Challenging the administration's distorted premises, double standards, and outright lies about the leftist groups in El Salvador and Nicaragua would have required tremendous political courage at the time. The surprise is that Leo-Grande–writing in 1998, by which time red-baiting ought to have been passé even in the United States–doesn't challenge them either. And he sidesteps the argument that the congressional opponents of military aid who bought into red-baiting deserve some of the blame for what happened in Central America.

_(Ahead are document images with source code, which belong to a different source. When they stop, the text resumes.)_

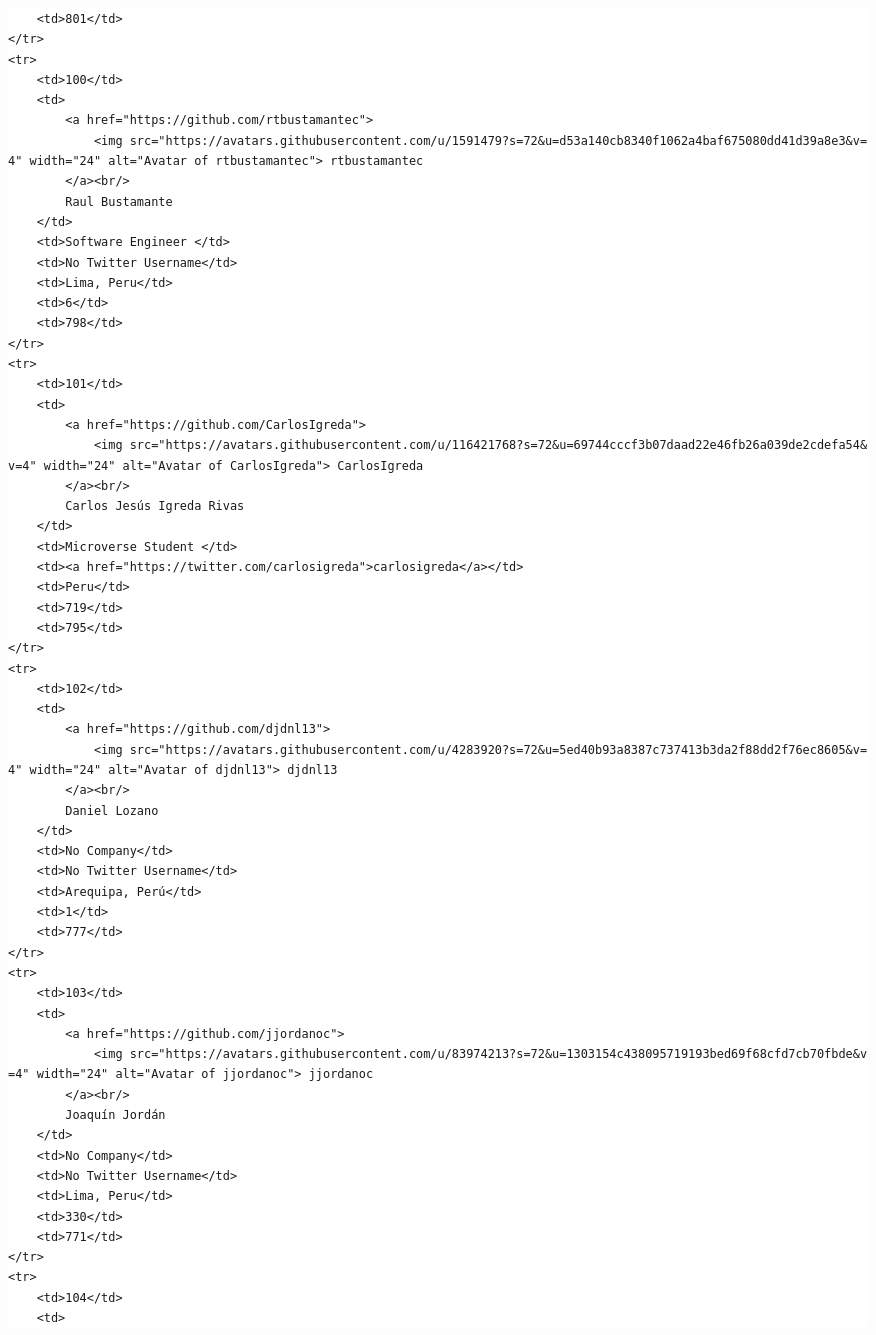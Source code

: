 		<td>801</td>
	</tr>
	<tr>
		<td>100</td>
		<td>
			<a href="https://github.com/rtbustamantec">
				<img src="https://avatars.githubusercontent.com/u/1591479?s=72&u=d53a140cb8340f1062a4baf675080dd41d39a8e3&v=4" width="24" alt="Avatar of rtbustamantec"> rtbustamantec
			</a><br/>
			Raul Bustamante
		</td>
		<td>Software Engineer </td>
		<td>No Twitter Username</td>
		<td>Lima, Peru</td>
		<td>6</td>
		<td>798</td>
	</tr>
	<tr>
		<td>101</td>
		<td>
			<a href="https://github.com/CarlosIgreda">
				<img src="https://avatars.githubusercontent.com/u/116421768?s=72&u=69744cccf3b07daad22e46fb26a039de2cdefa54&v=4" width="24" alt="Avatar of CarlosIgreda"> CarlosIgreda
			</a><br/>
			Carlos Jesús Igreda Rivas
		</td>
		<td>Microverse Student </td>
		<td><a href="https://twitter.com/carlosigreda">carlosigreda</a></td>
		<td>Peru</td>
		<td>719</td>
		<td>795</td>
	</tr>
	<tr>
		<td>102</td>
		<td>
			<a href="https://github.com/djdnl13">
				<img src="https://avatars.githubusercontent.com/u/4283920?s=72&u=5ed40b93a8387c737413b3da2f88dd2f76ec8605&v=4" width="24" alt="Avatar of djdnl13"> djdnl13
			</a><br/>
			Daniel Lozano
		</td>
		<td>No Company</td>
		<td>No Twitter Username</td>
		<td>Arequipa, Perú</td>
		<td>1</td>
		<td>777</td>
	</tr>
	<tr>
		<td>103</td>
		<td>
			<a href="https://github.com/jjordanoc">
				<img src="https://avatars.githubusercontent.com/u/83974213?s=72&u=1303154c438095719193bed69f68cfd7cb70fbde&v=4" width="24" alt="Avatar of jjordanoc"> jjordanoc
			</a><br/>
			Joaquín Jordán
		</td>
		<td>No Company</td>
		<td>No Twitter Username</td>
		<td>Lima, Peru</td>
		<td>330</td>
		<td>771</td>
	</tr>
	<tr>
		<td>104</td>
		<td>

One example illustrates the superficiality of most opposition to contra aid. Nicaraguan President Daniel Ortega went to the Soviet Union in April 1985 at a time when an important vote was looming in Congress. Ortega's trip made it “untenable,” said contra-aid opponents, to be seen as defending the Sandinistas, since it buttressed Reagan's charge that the Sandinistas were Soviet puppets. Some liberals said they felt personally “betrayed” because they had “gone out on a political limb for Nicaragua”; others said the trip was “intentionally timed to insult and embarrass” them.

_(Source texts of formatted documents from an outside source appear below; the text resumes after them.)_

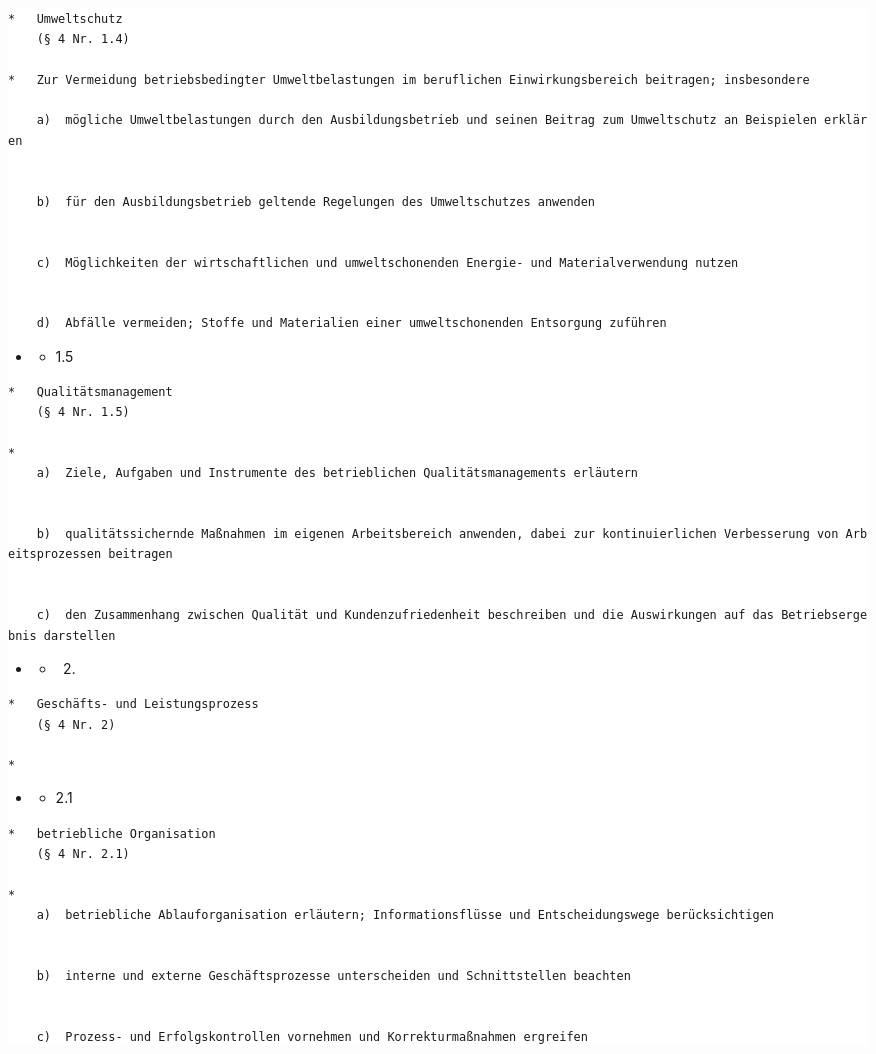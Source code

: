     *   Umweltschutz
        (§ 4 Nr. 1.4)

    *   Zur Vermeidung betriebsbedingter Umweltbelastungen im beruflichen Einwirkungsbereich beitragen; insbesondere

        a)  mögliche Umweltbelastungen durch den Ausbildungsbetrieb und seinen Beitrag zum Umweltschutz an Beispielen erklären


        b)  für den Ausbildungsbetrieb geltende Regelungen des Umweltschutzes anwenden


        c)  Möglichkeiten der wirtschaftlichen und umweltschonenden Energie- und Materialverwendung nutzen


        d)  Abfälle vermeiden; Stoffe und Materialien einer umweltschonenden Entsorgung zuführen





*    *   1.5

    *   Qualitätsmanagement
        (§ 4 Nr. 1.5)

    *
        a)  Ziele, Aufgaben und Instrumente des betrieblichen Qualitätsmanagements erläutern


        b)  qualitätssichernde Maßnahmen im eigenen Arbeitsbereich anwenden, dabei zur kontinuierlichen Verbesserung von Arbeitsprozessen beitragen


        c)  den Zusammenhang zwischen Qualität und Kundenzufriedenheit beschreiben und die Auswirkungen auf das Betriebsergebnis darstellen





*    *   2.

    *   Geschäfts- und Leistungsprozess
        (§ 4 Nr. 2)

    *

*    *   2.1

    *   betriebliche Organisation
        (§ 4 Nr. 2.1)

    *
        a)  betriebliche Ablauforganisation erläutern; Informationsflüsse und Entscheidungswege berücksichtigen


        b)  interne und externe Geschäftsprozesse unterscheiden und Schnittstellen beachten


        c)  Prozess- und Erfolgskontrollen vornehmen und Korrekturmaßnahmen ergreifen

But, as LeoGrande acknowledges, Ortega went to Moscow because he desperately needed oil. The great irony was that the trip was forced on him because the United States had pressured Mexico and Venezuela to stop supplying Nicaragua with oil. These facts were public at the time, but the Democrats ignored them. The aid votes took place a month and a half later, after Reagan had slapped a full trade embargo on Nicaragua and sent his minions out to “exploit the Democrats' chagrin.” LeoGrande characterizes the episode as a “debacle” for aid opponents.

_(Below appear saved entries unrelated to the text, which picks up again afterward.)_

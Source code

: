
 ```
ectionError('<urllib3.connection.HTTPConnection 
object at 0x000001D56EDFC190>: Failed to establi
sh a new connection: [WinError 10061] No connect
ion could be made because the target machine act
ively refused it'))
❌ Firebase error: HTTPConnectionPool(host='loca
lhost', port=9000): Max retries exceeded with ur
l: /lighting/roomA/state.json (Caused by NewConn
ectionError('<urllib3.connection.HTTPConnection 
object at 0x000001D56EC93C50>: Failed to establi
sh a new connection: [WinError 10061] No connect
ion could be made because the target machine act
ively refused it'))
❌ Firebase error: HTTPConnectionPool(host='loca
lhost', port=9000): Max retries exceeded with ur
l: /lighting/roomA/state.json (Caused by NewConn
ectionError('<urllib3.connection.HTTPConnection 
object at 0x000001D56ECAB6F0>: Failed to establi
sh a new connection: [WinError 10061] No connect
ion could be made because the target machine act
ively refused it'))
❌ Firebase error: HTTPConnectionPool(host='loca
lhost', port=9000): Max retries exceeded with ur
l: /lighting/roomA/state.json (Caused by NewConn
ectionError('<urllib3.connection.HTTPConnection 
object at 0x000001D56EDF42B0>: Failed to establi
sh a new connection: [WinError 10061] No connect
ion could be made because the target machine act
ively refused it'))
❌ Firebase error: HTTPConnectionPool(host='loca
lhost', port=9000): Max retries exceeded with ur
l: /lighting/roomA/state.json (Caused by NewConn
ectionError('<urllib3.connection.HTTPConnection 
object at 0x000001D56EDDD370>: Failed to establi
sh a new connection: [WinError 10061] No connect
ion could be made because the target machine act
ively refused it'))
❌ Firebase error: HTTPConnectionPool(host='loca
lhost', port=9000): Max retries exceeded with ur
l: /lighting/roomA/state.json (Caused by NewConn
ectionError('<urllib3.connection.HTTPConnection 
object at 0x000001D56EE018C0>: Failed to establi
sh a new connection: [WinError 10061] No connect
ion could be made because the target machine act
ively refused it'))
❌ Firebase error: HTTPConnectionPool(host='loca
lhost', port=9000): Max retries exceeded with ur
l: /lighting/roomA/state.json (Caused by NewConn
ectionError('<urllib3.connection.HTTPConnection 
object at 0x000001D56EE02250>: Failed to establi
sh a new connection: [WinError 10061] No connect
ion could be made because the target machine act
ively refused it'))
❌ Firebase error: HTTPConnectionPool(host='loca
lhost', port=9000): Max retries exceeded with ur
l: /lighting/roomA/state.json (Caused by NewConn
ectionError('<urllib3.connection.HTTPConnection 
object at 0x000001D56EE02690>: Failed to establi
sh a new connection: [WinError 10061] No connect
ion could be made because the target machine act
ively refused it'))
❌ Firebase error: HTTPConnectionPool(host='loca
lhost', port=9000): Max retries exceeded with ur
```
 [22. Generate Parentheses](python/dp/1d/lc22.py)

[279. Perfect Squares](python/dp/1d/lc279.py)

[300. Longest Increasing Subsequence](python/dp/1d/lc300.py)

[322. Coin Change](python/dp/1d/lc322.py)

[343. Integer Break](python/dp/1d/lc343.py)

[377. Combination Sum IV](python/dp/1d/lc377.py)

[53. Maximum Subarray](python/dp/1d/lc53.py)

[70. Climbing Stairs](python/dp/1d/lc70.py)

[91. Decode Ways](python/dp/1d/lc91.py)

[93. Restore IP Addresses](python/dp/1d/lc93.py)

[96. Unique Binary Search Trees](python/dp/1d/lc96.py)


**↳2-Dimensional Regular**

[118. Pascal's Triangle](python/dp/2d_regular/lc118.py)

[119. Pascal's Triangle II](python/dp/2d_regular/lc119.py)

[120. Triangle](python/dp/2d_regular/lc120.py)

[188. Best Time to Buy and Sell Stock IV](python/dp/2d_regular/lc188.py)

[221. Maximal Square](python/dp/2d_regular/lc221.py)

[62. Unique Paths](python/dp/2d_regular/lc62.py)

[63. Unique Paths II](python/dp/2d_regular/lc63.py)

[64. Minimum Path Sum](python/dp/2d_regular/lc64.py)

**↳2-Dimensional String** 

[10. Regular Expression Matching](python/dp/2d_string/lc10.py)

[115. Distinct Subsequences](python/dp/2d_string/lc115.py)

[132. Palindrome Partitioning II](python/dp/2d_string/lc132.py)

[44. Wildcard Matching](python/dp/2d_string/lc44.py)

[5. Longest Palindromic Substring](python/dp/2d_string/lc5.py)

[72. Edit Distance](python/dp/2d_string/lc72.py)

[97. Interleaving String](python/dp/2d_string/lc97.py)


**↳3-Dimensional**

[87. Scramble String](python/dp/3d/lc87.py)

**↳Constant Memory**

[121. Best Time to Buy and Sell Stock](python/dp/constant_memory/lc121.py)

Am I being too hard on the liberals, and on the author himself? Is it nitpicking to point out that LeoGrande includes only half a dozen leftist references in his 200 pages of footnotes? Or that, although his original intent was to “write an account of the domestic opposition” to Reagan's policy, he never mentions the existence of two internationally recognized U.S. umbrella organizations–the Committee in Solidarity with the People of El Salvador (CIS-PES) and the Nicaragua Network–both of which supported a left alternative in Nicaragua and El Salvador?
One might argue that it was only a quirk that one of the last presidents elected before the fall of the Berlin Wall was a true believer in the most arrogant Cold War ideology. Perhaps we should just write off the damage Reagan and his like-minded team did in Central America to tough luck, and feel relieved it's over.
In the early 1980s, a paper commissioned by a pro-Reagan think tank defined both CISPES and the Nicaragua Network, as well as the Institute for Policy Studies and the bimonthly magazine NACLA Report on the Americas, as “outside the framework of democratic debate on Central America.” Why? Not because they opposed U.S. policy, but because they were on the left; they were illegitimate a priori. Sadly, that premise raised few eyebrows in a nation that–in the name of “democracy”–has for decades committed or encouraged war around the world against people who think differently and want different things. Until this approach to international affairs ends, there is little to be relieved about.
One reviewer summed up Our Own Backyard as a book that “liberals will love and conservatives will find plenty to disagree with.” But those of us who actively fought Washington's policy during those years or who live in the region that still suffers the aftereffects may find it hard to imagine how either conservatives or liberals could love their reflection in this book's mirror.